Place Publique revient sur le témoignage de Natasa Kandic qui souligne l’absurdité du procès.
Natasa Kandic a poursuivi son témoignage le 1er juillet 2009, date de la reprise du procès de Florence Hartmann.

TEMOIGNAGE DE NATASA KANDIC – le 17 juin.

Directrice du Fonds pour le Droit Humanitaire de Belgrade, une ONG qui s’occupe de justice transitionnelle et qui rassemble des documents relatifs aux crimes de guerre. Mme Kandic a reçu de nombreux prix pour la défense des droits humains et figure parmi les héros de l’année 2003 du « Time magazine » et parmi les héros des soixante dernières années du palmarès 2007.

Bien avant que Florence Hartmann ne publie le livre et l’article incriminés, les médias et les ONGs de Serbie discutaient constamment et ouvertement des documents du Conseil Suprême de Défense (CSD) et des décisions controversées rendues par TPI suite à la demande de l’état serbe d’expurger certains passages de ces documents de peur qu’ils ne soient utilisés devant la Cour Internationale de Justice (CIJ) dans le cadre de la plainte pour génocide déposée par la Bosnie contre la Serbie, a déclaré Kandic.

Les informations pour lesquelles Florence Hartmann est poursuivie étaient de notoriété publique et d’intérêt public. Par ailleurs, les représentants officiels de la Serbie défendaient publiquement l’importance pour l’état serbe de cacher les archives du CSD. Kandic a rappelé qu’il lui semblait parfaitement illogique, à elle comme aux organisations pour les Droits de l’Homme de la région, « qu’une seule personne soit montrée du doigt pour avoir parlé de ces faits ».

Dès 2005, lors de conférences, de débats publics ainsi que dans les medias, il a été dit publiquement que les documents du CSD apportaient la preuve de l’implication de l’état serbe dans la guerre en Bosnie-Herzégovine, de la dépendance de l’Armée serbe de Bosnie vis-à-vis de l’Armée de Serbie et de la participation des forces policières et militaires de Serbie dans l’opération contre Srebrenica en juillet 1995. Certains responsables politiques serbes se sont même vantés d’avoir obtenu du TPIY la mise sous scellés des documents du CSD, faisant valoir qu’ils avaient ainsi protégé « l’intérêt de la nation » et permis à la Serbie de se prémunir contre une condamnation devant la CIJ pour les crimes commis en Bosnie, a précisé Kandic.

Au vu des déclarations publiques faites ces dernières années par les représentants officiels de la Serbie-Monténégro, il apparaît clairement que l’Etat serbe avait réclamé des mesures de confidentialité pour cacher le contenu des minutes du CSD et nullement pour cacher l’existence des ordonnances du TPIY relatives à la mise sous scellés de ces documents, a poursuivi Kandic.

Kandic a rappelé qu’il est indispensable dans des procès de crimes de guerre de recourir le moins possible à la confidentialité.
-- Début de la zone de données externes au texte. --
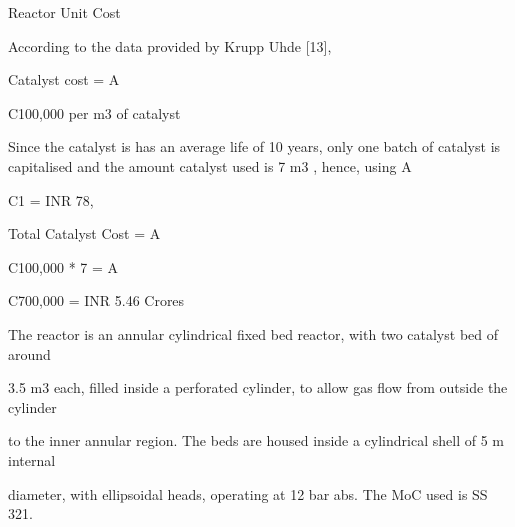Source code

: \documentclass[a4paper,portrait,12pt]{article}
\begin{document}
\begin{flushleft}
Reactor Unit Cost
\end{flushleft}





\begin{flushleft}
According to the data provided by Krupp Uhde [13],
\end{flushleft}


\begin{flushleft}
Catalyst cost = A
\end{flushleft}


\begin{flushleft}
C100,000 per m3 of catalyst
\end{flushleft}


\begin{flushleft}
Since the catalyst is has an average life of 10 years, only one batch of catalyst is capitalised and the amount catalyst used is 7 m3 , hence, using A
\end{flushleft}


\begin{flushleft}
C1 = INR 78,
\end{flushleft}


\begin{flushleft}
Total Catalyst Cost = A
\end{flushleft}


\begin{flushleft}
C100,000 * 7 = A
\end{flushleft}


\begin{flushleft}
C700,000 = INR 5.46 Crores
\end{flushleft}


\begin{flushleft}
The reactor is an annular cylindrical fixed bed reactor, with two catalyst bed of around
\end{flushleft}


\begin{flushleft}
3.5 m3 each, filled inside a perforated cylinder, to allow gas flow from outside the cylinder
\end{flushleft}


\begin{flushleft}
to the inner annular region. The beds are housed inside a cylindrical shell of 5 m internal
\end{flushleft}


\begin{flushleft}
diameter, with ellipsoidal heads, operating at 12 bar abs. The MoC used is SS 321.
\end{flushleft}
\end{document}
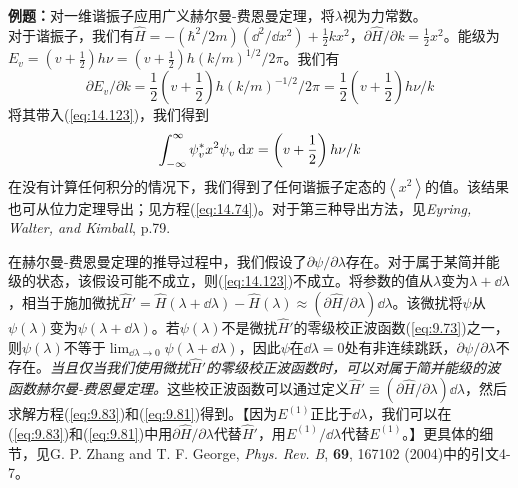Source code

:     \begin{examplebox}
        \textbf{例题：}对一维谐振子应用广义赫尔曼-费恩曼定理，将$\lambda$视为力常数。
        \\

        对于谐振子，我们有$\hat{H} = -\left(\hbar^2 / 2m\right)\left(\dd ^2 / \dd x^2\right) + \frac{1}{2} kx^2$，$\partial \hat{H} / \partial k = \frac{1}{2} x^2$。能级为$E_v = \left(v + \frac{1}{2}\right) h\nu = \left(v + \frac{1}{2}\right) h \left(k/m\right)^{1/2}/2\pi$。我们有
        \begin{equation*}
            \partial E_v / \partial k = \frac{1}{2} \left(v + \frac{1}{2}\right) h \left(k/m\right)^{-1/2} / 2\pi = \frac{1}{2} \left(v + \frac{1}{2}\right) h\nu / k
        \end{equation*}
        将其带入(\ref{eq:14.123})，我们得到
        \begin{equation}
            \intinf \psi_v^*  x^2 \psi_v \:\dd x = \left(v + \frac{1}{2}\right) h\nu / k
            \label{eq:14.124}
        \end{equation}
        在没有计算任何积分的情况下，我们得到了任何谐振子定态的$\left\langle x^2 \right\rangle$的值。该结果也可从位力定理导出；见方程(\ref{eq:14.74})。对于第三种导出方法，见\textit{Eyring, Walter, and Kimball}, p.79.
    \end{examplebox}

    在赫尔曼-费恩曼定理的推导过程中，我们假设了$\partial \psi / \partial \lambda$存在。对于属于某简并能级的状态，该假设可能不成立，则(\ref{eq:14.123})不成立。将参数的值从$\lambda$变为$\lambda + \dd \lambda$，相当于施加微扰$\hat{H}' = \hat{H} \left(\lambda + \dd \lambda\right) - \hat{H} \left(\lambda\right) \approx \left(\partial \hat{H} / \partial \lambda\right) \dd \lambda$。该微扰将$\psi$从$\psi\left(\lambda\right)$变为$\psi\left(\lambda + \dd \lambda\right)$。若$\psi\left(\lambda\right)$不是微扰$\hat{H}'$的零级校正波函数(\ref{eq:9.73})之一，则$\psi\left(\lambda\right)$不等于$\lim_{\dd \lambda \to 0} \psi\left(\lambda + \dd \lambda\right)$，因此$\psi$在$\dd \lambda = 0$处有非连续跳跃，$\partial \psi / \partial \lambda$不存在。\textit{当且仅当我们使用微扰$\hat{H}'$的零级校正波函数时，可以对属于简并能级的波函数赫尔曼-费恩曼定理。}这些校正波函数可以通过定义$\hat{H}' \equiv \left(\partial \hat{H} / \partial \lambda\right) \dd \lambda$，然后求解方程(\ref{eq:9.83})和(\ref{eq:9.81})得到。【因为$E^{\left(1\right)}$正比于$\dd \lambda$，我们可以在(\ref{eq:9.83})和(\ref{eq:9.81})中用$\partial \hat{H} / \partial \lambda$代替$\hat{H}'$，用$E^{\left(1\right)} / \dd \lambda$代替$E^{\left(1\right)}$。】更具体的细节，见G. P. Zhang and T. F. George, \textit{Phys. Rev. B}, \textbf{69}, 167102 (2004)中的引文4-7。

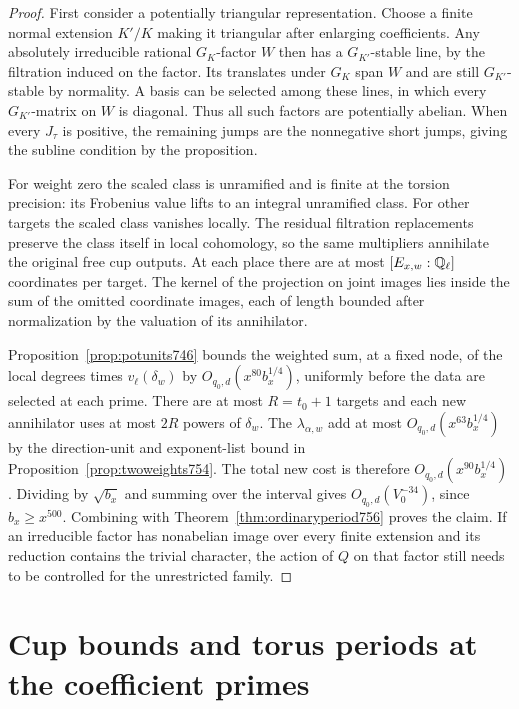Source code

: \documentclass[a4paper,11pt]{article}
\theoremstyle{definition}
\theoremstyle{remark}
\numberwithin{equation}{section}
\begin{document}
\begin{proof}
First consider a potentially triangular representation. Choose
a finite normal extension \(K'/K\) making it triangular after
enlarging coefficients. Any absolutely irreducible rational
\(G_K\)-factor \(W\) then has a \(G_{K'}\)-stable line, by the
filtration induced on the factor. Its translates under \(G_K\)
span \(W\) and are still \(G_{K'}\)-stable by normality. A
basis can be selected among these lines, in which every
\(G_{K'}\)-matrix on \(W\) is diagonal. Thus all such factors
are potentially abelian. When every \(J_\tau\) is positive,
the remaining jumps are the nonnegative short jumps, giving
the subline condition by the proposition.

For weight zero the scaled class is unramified and is finite
at the torsion precision: its Frobenius value lifts to an
integral unramified class. For other targets the scaled class
vanishes locally. The residual filtration replacements preserve
the class itself in local cohomology, so the same multipliers
annihilate the original free cup outputs. At each place there
are at most \([E_{x,w}:\mathbb Q_\ell]\) coordinates per target.
The kernel of the projection on joint images lies inside the
sum of the omitted coordinate images, each of length bounded
after normalization by the valuation of its annihilator.

Proposition~\ref{prop:potunits746} bounds the weighted sum,
at a fixed node, of the local degrees times \(v_\ell(\delta_w)\)
by \(O_{q_0,d}(x^{80}b_x^{1/4})\), uniformly before the data
are selected at each prime. There are at most \(R=t_0+1\)
targets and each new annihilator uses at most \(2R\) powers
of \(\delta_w\). The \(\lambda_{\alpha,w}\) add at most
\(O_{q_0,d}(x^{63}b_x^{1/4})\) by the direction-unit and
exponent-list bound in Proposition~\ref{prop:twoweights754}.
The total new cost is therefore \(O_{q_0,d}(x^{90}b_x^{1/4})\).
Dividing by \(\sqrt{b_x}\) and summing over the interval gives
\(O_{q_0,d}(V_0^{-34})\), since \(b_x\ge x^{500}\).
Combining with Theorem~\ref{thm:ordinaryperiod756} proves the
claim. If an irreducible factor has nonabelian image over
every finite extension and its reduction contains the trivial
character, the action of \(Q\) on that factor still needs
to be controlled for the unrestricted family.
\end{proof}
\clearpage

\section{Cup bounds and torus periods at the coefficient primes}\label{nav:torus-primes}
\end{document}
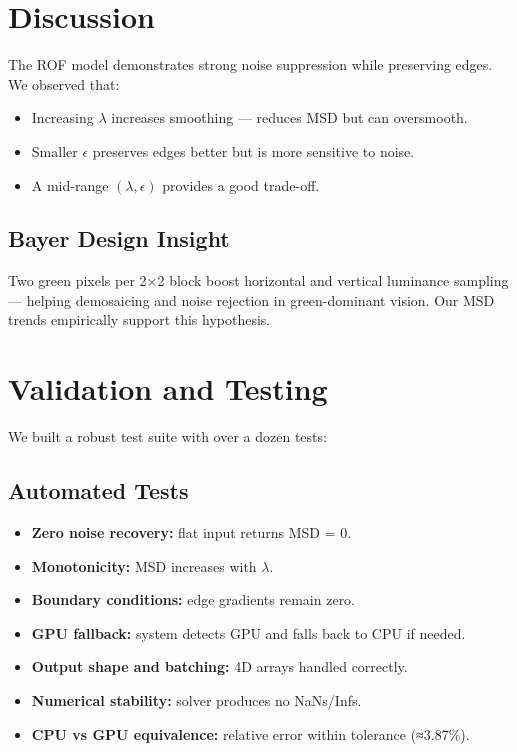 \documentclass[11pt]{article}
\begin{document}
\section*{Discussion}
The ROF model demonstrates strong noise suppression while preserving edges. We observed that:
\begin{itemize}
  \item Increasing \(\lambda\) increases smoothing — reduces MSD but can oversmooth.
  \item Smaller \(\epsilon\) preserves edges better but is more sensitive to noise.
  \item A mid-range \((\lambda, \epsilon)\) provides a good trade-off.
\end{itemize}

\subsection*{Bayer Design Insight}
Two green pixels per 2×2 block boost horizontal and vertical luminance sampling — helping demosaicing and noise rejection in green-dominant vision. Our MSD trends empirically support this hypothesis.

\section*{Validation and Testing}
We built a robust test suite with over a dozen tests:

\subsection*{Automated Tests}
\begin{itemize}
  \item \textbf{Zero noise recovery:} flat input returns MSD = 0.
  \item \textbf{Monotonicity:} MSD increases with \(\lambda\).
  \item \textbf{Boundary conditions:} edge gradients remain zero.
  \item \textbf{GPU fallback:} system detects GPU and falls back to CPU if needed.
  \item \textbf{Output shape and batching:} 4D arrays handled correctly.
  \item \textbf{Numerical stability:} solver produces no NaNs/Infs.
  \item \textbf{CPU vs GPU equivalence:} relative error within tolerance (≈3.87\%).
\end{itemize}
\end{document}
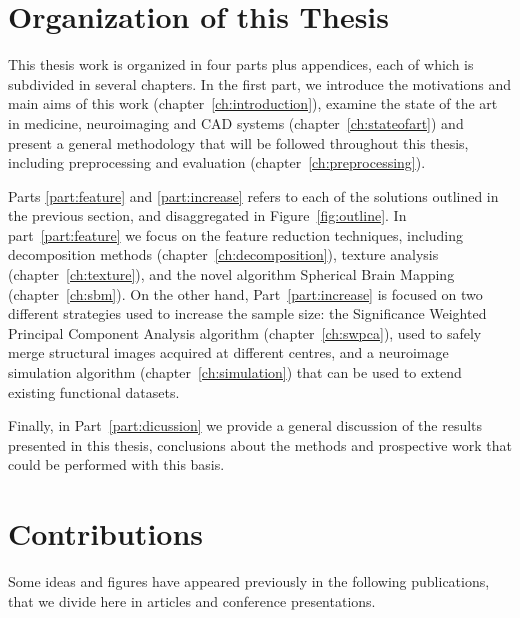 \section{Organization of this Thesis}
This thesis work is organized in four parts plus appendices, each of which is subdivided in several chapters. In the first part, we introduce the motivations and main aims of this work (chapter~\ref{ch:introduction}), examine the state of the art in medicine, neuroimaging and \ac{CAD} systems (chapter~\ref{ch:stateofart}) and present a general methodology that will be followed throughout this thesis, including preprocessing and evaluation (chapter~\ref{ch:preprocessing}). 

Parts \ref{part:feature} and \ref{part:increase} refers to each of the solutions outlined in the previous section, and disaggregated in Figure~\ref{fig:outline}. In part~\ref{part:feature} we focus on the feature reduction techniques, including decomposition methods (chapter~\ref{ch:decomposition}), texture analysis (chapter~\ref{ch:texture}), and the novel algorithm Spherical Brain Mapping (chapter~\ref{ch:sbm}). On the other hand, Part~\ref{part:increase} is focused on two different strategies used to increase the sample size: the Significance Weighted Principal Component Analysis algorithm (chapter~\ref{ch:swpca}), used to safely merge structural images acquired at different centres, and a neuroimage simulation algorithm (chapter~\ref{ch:simulation}) that can be used to extend existing functional datasets. 

Finally, in Part~\ref{part:dicussion} we provide a general discussion of the results presented in this thesis, conclusions about the methods and prospective work that could be performed with this basis. 

\section{Contributions}
Some ideas and figures have appeared previously in the following publications, that we divide here in articles and conference presentations. 


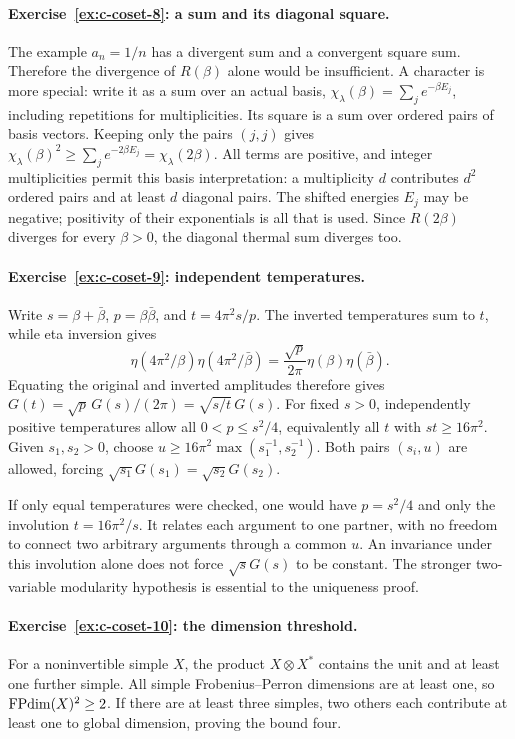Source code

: \paragraph{Exercise~\ref{ex:c-coset-8}: a sum and its diagonal square.}
\label{sol:ex:c-coset-8}
The example $a_n=1/n$ has a divergent sum and a convergent square
sum. Therefore the divergence of $R(\beta)$ alone would be
insufficient. A character is more special: write it as a sum over
an actual basis,
$\chi_\lambda(\beta)=\sum_j e^{-\beta E_j}$, including repetitions
for multiplicities. Its square is a sum over ordered pairs of basis
vectors. Keeping only the pairs $(j,j)$ gives
$\chi_\lambda(\beta)^2\geq\sum_j e^{-2\beta E_j}
=\chi_\lambda(2\beta)$.
All terms are positive, and integer multiplicities permit this
basis interpretation: a multiplicity $d$ contributes $d^2$
ordered pairs and at least $d$ diagonal pairs. The shifted energies
$E_j$ may be negative; positivity of their exponentials is all
that is used. Since $R(2\beta)$ diverges for every
$\beta>0$, the diagonal thermal sum diverges too.



\paragraph{Exercise~\ref{ex:c-coset-9}: independent temperatures.}
\label{sol:ex:c-coset-9}
Write $s=\beta+\bar\beta$, $p=\beta\bar\beta$, and
$t=4\pi^2s/p$. The inverted temperatures sum to $t$, while
eta inversion gives
\[
 \eta(4\pi^2/\beta)\eta(4\pi^2/\bar\beta)
 =\frac{\sqrt p}{2\pi}\eta(\beta)\eta(\bar\beta).
\]
Equating the original and inverted amplitudes therefore gives
$G(t)=\sqrt p\,G(s)/(2\pi)=\sqrt{s/t}\,G(s)$.
For fixed $s>0$, independently positive temperatures allow
all $0<p\leq s^2/4$, equivalently all $t$ with
$st\geq16\pi^2$. Given $s_1,s_2>0$, choose
$u\geq16\pi^2\max(s_1^{-1},s_2^{-1})$. Both pairs $(s_i,u)$
are allowed, forcing $\sqrt{s_1}G(s_1)=\sqrt{s_2}G(s_2)$.

If only equal temperatures were checked, one would have
$p=s^2/4$ and only the involution $t=16\pi^2/s$.
It relates each argument to one partner, with no freedom to
connect two arbitrary arguments through a common $u$.
An invariance under this involution alone does not force
$\sqrt{s}G(s)$ to be constant. The stronger two-variable
modularity hypothesis is essential to the uniqueness proof.


\paragraph{Exercise~\ref{ex:c-coset-10}: the dimension threshold.}
\label{sol:ex:c-coset-10}
For a noninvertible simple $X$, the product $X\otimes X^*$ contains
the unit and at least one further simple. All simple
Frobenius--Perron dimensions are at least one, so
$\FPdim(X)^2\geq2$. If there are at least three simples, two
others each contribute at least one to global dimension, proving
the bound four.

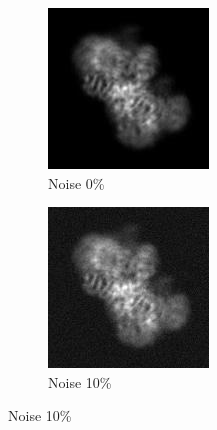 \documentclass[twoside]{iitbreport}
\begin{document}
\begin{figure}[h]
\centering

\begin{subfigure}{.3\textwidth}
\centering
\includegraphics[width=0.8\linewidth]{Emd_4138_proj_1.jpg}
\captionsetup{justification=centering}
\caption{ Noise 0\% }
\end{subfigure} 
\begin{subfigure}{.27\textwidth}
\centering
\includegraphics[width=0.8\linewidth]{Emd_4138_proj1_noise_10.jpg}
\captionsetup{justification=centering}
\caption{ Noise 10\%}
\end{subfigure}

\end{figure}
\end{document}
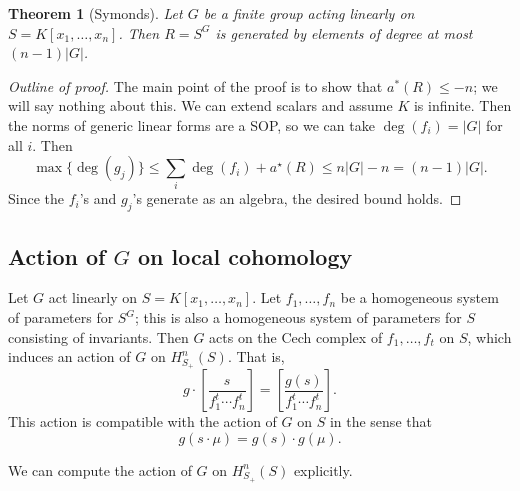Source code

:\documentclass[12pt]{amsart}
\newtheorem{theorem}{Theorem}[section]
\theoremstyle{definition}
\numberwithin{equation}{theorem}
\begin{document}
\begin{theorem}[Symonds] Let $G$ be a finite group acting linearly on $S=K[x_1,\dots,x_n]$. Then $R=S^G$ is generated by elements of degree at most $(n-1)|G|$.
\end{theorem}
\begin{proof}[Outline of proof]
The main point of the proof is to show that $a^*(R)\leq -n$; we will say nothing about this. We can extend scalars and assume $K$ is infinite. Then the norms of generic linear forms are a SOP, so we can take $\deg(f_i) = |G|$ for all $i$. Then
\[ \max\big\{ \deg(g_j)\big\} \leq \sum_i \deg(f_i) + a^{\star}(R) \leq n |G| - n = (n-1)|G|.\]
Since the $f_i$'s and $g_j$'s generate as an algebra, the desired bound holds.
\end{proof}

\subsection*{Action of $G$ on local cohomology}
Let $G$ act linearly on $S=K[x_1,\dots,x_n]$. Let $f_1,\dots,f_n$ be a homogeneous system of parameters for $S^G$; this is also a homogeneous system of parameters for $S$ consisting of invariants. Then $G$ acts on the Cech complex of $f_1,\dots,f_t$ on $S$, which induces an action of $G$ on $H^n_{S_+}(S)$. That is,
\[ g \cdot \left[ \frac{ s}{ f_1^t \cdots f_n^t} \right] = \left[ \frac{g(s)} {  f_1^t \cdots f_n^t} \right] .\]
This action is compatible with the action of $G$ on $S$ in the sense that
\[ g( s \cdot \mu) = g(s) \cdot g(\mu).\]

We can compute the action of $G$ on $H^n_{S_+}(S)$ explicitly. 
\end{document}
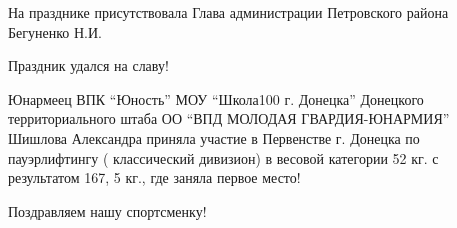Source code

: На празднике присутствовала Глава администрации Петровского района Бегуненко
Н.И.

Праздник удался на славу!



Юнармеец ВПК \enquote{Юность} МОУ \enquote{Школа100 г. Донецка} Донецкого территориального штаба
ОО \enquote{ВПД МОЛОДАЯ ГВАРДИЯ-ЮНАРМИЯ} Шишлова Александра приняла участие в
Первенстве г. Донецка по пауэрлифтингу ( классический дивизион) в весовой
категории 52 кг. с результатом 167, 5 кг., где заняла первое место!

Поздравляем нашу спортсменку!

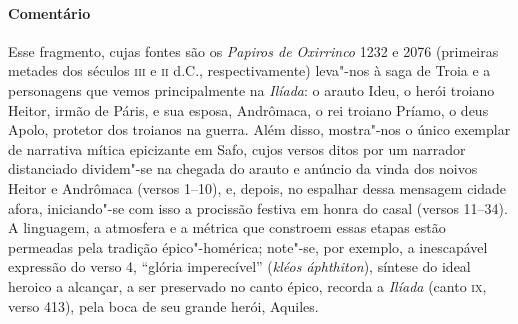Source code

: {{\paragraph{Comentário} Esse fragmento, cujas fontes são os \textit{Papiros de Oxirrinco} 1232 e 2076
(primeiras metades dos séculos \textsc{iii} e \textsc{ii} d.C., respectivamente) leva"-nos à saga
de Troia e a personagens que vemos principalmente na \textit{Ilíada}: o arauto
Ideu, o herói troiano Heitor, irmão de Páris, e sua esposa, Andrômaca, o rei
troiano Príamo, o deus Apolo, protetor dos troianos na guerra. Além disso,
mostra"-nos o único exemplar de narrativa mítica epicizante
em Safo, cujos versos ditos por um narrador distanciado dividem"-se na
chegada do arauto e anúncio da vinda dos noivos Heitor e Andrômaca (versos
1--10), e, depois, no espalhar dessa mensagem cidade afora, iniciando"-se com
isso a procissão festiva em honra do casal (versos 11--34). A linguagem, a
atmosfera e a métrica que constroem essas etapas estão permeadas pela tradição
épico"-homérica; note"-se, por exemplo, a inescapável expressão do verso 4,
``glória imperecível” (\textit{kléos áphthiton}), síntese do ideal heroico a alcançar, a
ser preservado no canto épico, recorda a \textit{Ilíada }(canto \textsc{ix}, verso 413),
pela boca de seu grande herói, Aquiles.

}}
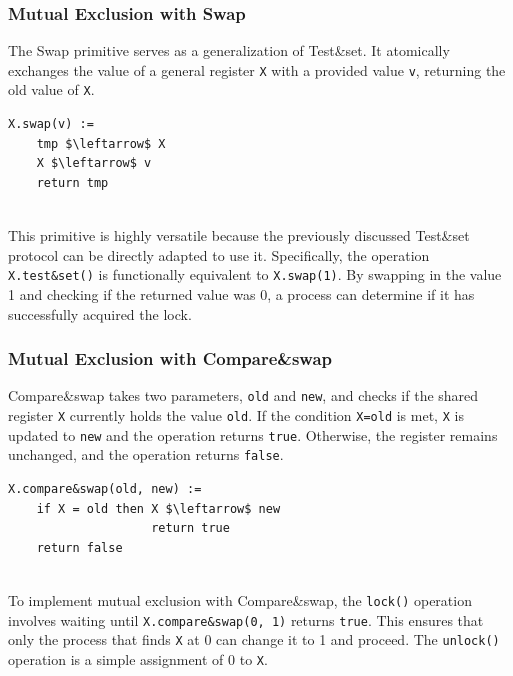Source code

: \subsubsection{Mutual Exclusion with Swap}
The Swap primitive serves as a generalization of Test\&set. It atomically exchanges the value of a general register \texttt{X} with a provided value \texttt{v}, returning the old value of \texttt{X}. 

\begin{minipage}{\textwidth}
\begin{lstlisting}[mathescape]
X.swap(v) :=
    tmp $\leftarrow$ X
    X $\leftarrow$ v
    return tmp
\end{lstlisting}
\end{minipage}\\

This primitive is highly versatile because the previously discussed Test\&set protocol can be directly adapted to use it. Specifically, the operation \texttt{X.test\&set()} is functionally equivalent to \texttt{X.swap(1)}. By swapping in the value 1 and checking if the returned value was 0, a process can determine if it has successfully acquired the lock.

\subsubsection{Mutual Exclusion with Compare\&swap}
Compare\&swap takes two parameters, \texttt{old} and \texttt{new}, and checks if the shared register \texttt{X} currently holds the value \texttt{old}. If the condition \texttt{X=old} is met, \texttt{X} is updated to \texttt{new} and the operation returns \texttt{true}. Otherwise, the register remains unchanged, and the operation returns \texttt{false}.

\begin{minipage}{\textwidth}
\begin{lstlisting}[mathescape]
X.compare&swap(old, new) :=
    if X = old then X $\leftarrow$ new
                    return true
    return false
\end{lstlisting}
\end{minipage}\\

To implement mutual exclusion with Compare\&swap, the \texttt{lock()} operation involves waiting until \texttt{X.compare\&swap(0, 1)} returns \texttt{true}. This ensures that only the process that finds \texttt{X} at 0 can change it to 1 and proceed. The \texttt{unlock()} operation is a simple assignment of 0 to \texttt{X}.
Permettre à Belgrade de ne pas divulguer en public dans l’affaire Milosevic des éléments de preuve importants a eu de graves incidences pour la justice et la réconciliation dans la région.

« Les organisations des Droits de l’Homme attendaient toutes du TPIY qu’il nous aide à découvrir la vérité sur ce qui s’était passé et pourquoi cela s’était passé et qu’il l’expose au grand jour afin que, grâce à la connaissance de ces faits, nous puissions résister à la culture de l’impunité et la défier et pour que nous puissions utiliser ces faits non seulement pour établir les responsabilités individuelles mais également les responsabilités des autorités et de l’Etat. » a souligné Kandic

Considérant inapproprié les décisions du TPIY limitant l’accès aux documents du CSD, les organisations des Droits de l’Homme devaient être autorisées à les critiquer ouvertement et à se demander si ce critère est conforme à la nécessité d’établir les faits et de les présenter en public de manière à créer un climat différent dans les Etats impliqués dans ce conflit. Dans ce type de décisions, a ajouté Kandic, l’équilibre entre l’intérêt de sécurité nationale d’un Etat et les attentes des victimes de voir la justice passée doivent être savamment pesés.

Kandic a également témoigné des qualités professionnelles de Florence Hartmann et a salué son travail journalistique sur les crimes de guerre en ex-Yougoslavie ainsi que sa connaissance approfondie de la situation dans la région.